Action item >> Wherever pictures occur in the entries below, leave them out and retype the rest exactly.

Data entries >>
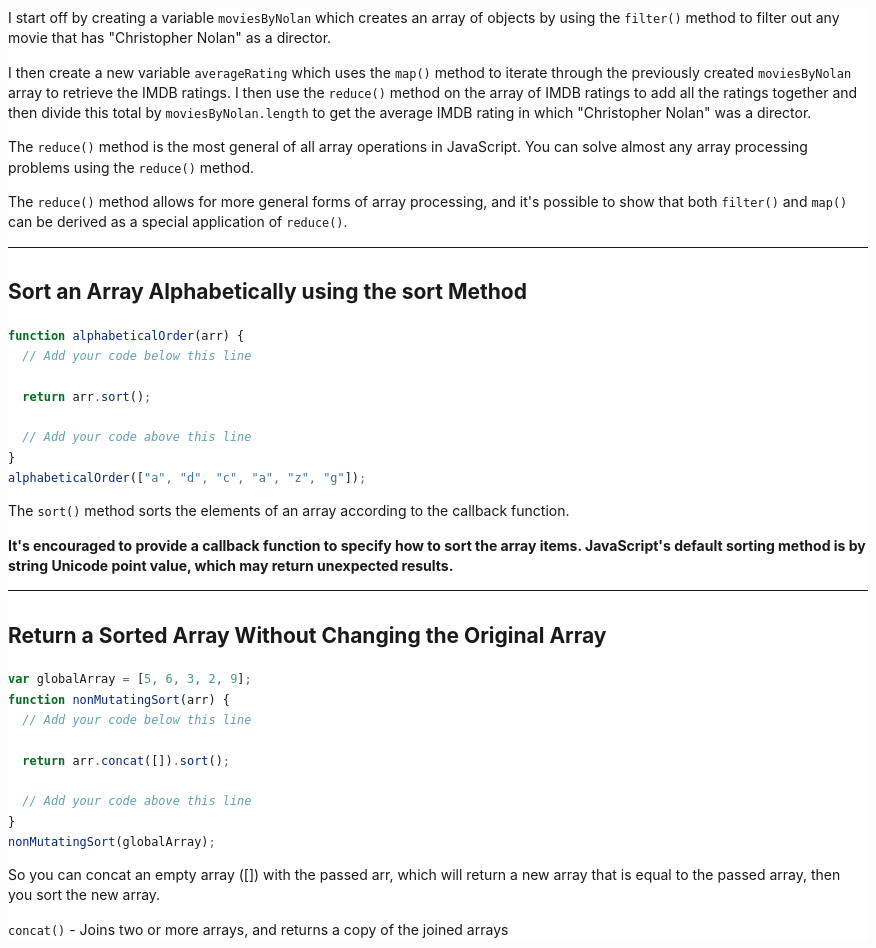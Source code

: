I start off by creating a variable `moviesByNolan` which creates an array of objects by using the `filter()` method to filter out any movie that has "Christopher Nolan" as a director.

I then create a new variable `averageRating` which uses the `map()` method to iterate through the previously created `moviesByNolan` array to retrieve the IMDB ratings. I then use the `reduce()` method on the array of IMDB ratings to add all the ratings together and then divide this total by `moviesByNolan.length` to get the average IMDB rating in which "Christopher Nolan" was a director.

The `reduce()` method is the most general of all array operations in JavaScript. You can solve almost any array processing problems using the `reduce()` method.

The `reduce()` method allows for more general forms of array processing, and it's possible to show that both `filter()` and `map()` can be derived as a special application of `reduce()`.

---

## Sort an Array Alphabetically using the sort Method

```JavaScript
function alphabeticalOrder(arr) {
  // Add your code below this line

  return arr.sort();
  
  // Add your code above this line
}
alphabeticalOrder(["a", "d", "c", "a", "z", "g"]);
```

The `sort()` method sorts the elements of an array according to the callback function.

**It's encouraged to provide a callback function to specify how to sort the array items. JavaScript's default sorting method is by string Unicode point value, which may return unexpected results.**

---

## Return a Sorted Array Without Changing the Original Array

```JavaScript
var globalArray = [5, 6, 3, 2, 9];
function nonMutatingSort(arr) {
  // Add your code below this line

  return arr.concat([]).sort();

  // Add your code above this line
}
nonMutatingSort(globalArray);
```

So you can concat an empty array ([]) with the passed arr, which will return a new array that is equal to the passed array, then you sort the new array.

`concat()` - Joins two or more arrays, and returns a copy of the joined arrays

Written response >>
Source code

:I start off by creating a variable `moviesByNolan` which creates an array of objects by using the `filter()` method to filter out any movie that has "Christopher Nolan" as a director.

I then create a new variable `averageRating` which uses the `map()` method to iterate through the previously created `moviesByNolan` array to retrieve the IMDB ratings. I then use the `reduce()` method on the array of IMDB ratings to add all the ratings together and then divide this total by `moviesByNolan.length` to get the average IMDB rating in which "Christopher Nolan" was a director.

The `reduce()` method is the most general of all array operations in JavaScript. You can solve almost any array processing problems using the `reduce()` method.

The `reduce()` method allows for more general forms of array processing, and it's possible to show that both `filter()` and `map()` can be derived as a special application of `reduce()`.

---

## Sort an Array Alphabetically using the sort Method

```JavaScript
function alphabeticalOrder(arr) {
  // Add your code below this line

  return arr.sort();
  
  // Add your code above this line
}
alphabeticalOrder(["a", "d", "c", "a", "z", "g"]);
```

The `sort()` method sorts the elements of an array according to the callback function.

**It's encouraged to provide a callback function to specify how to sort the array items. JavaScript's default sorting method is by string Unicode point value, which may return unexpected results.**

---

## Return a Sorted Array Without Changing the Original Array

```JavaScript
var globalArray = [5, 6, 3, 2, 9];
function nonMutatingSort(arr) {
  // Add your code below this line

  return arr.concat([]).sort();

  // Add your code above this line
}
nonMutatingSort(globalArray);
```

So you can concat an empty array ([]) with the passed arr, which will return a new array that is equal to the passed array, then you sort the new array.

`concat()` - Joins two or more arrays, and returns a copy of the joined arrays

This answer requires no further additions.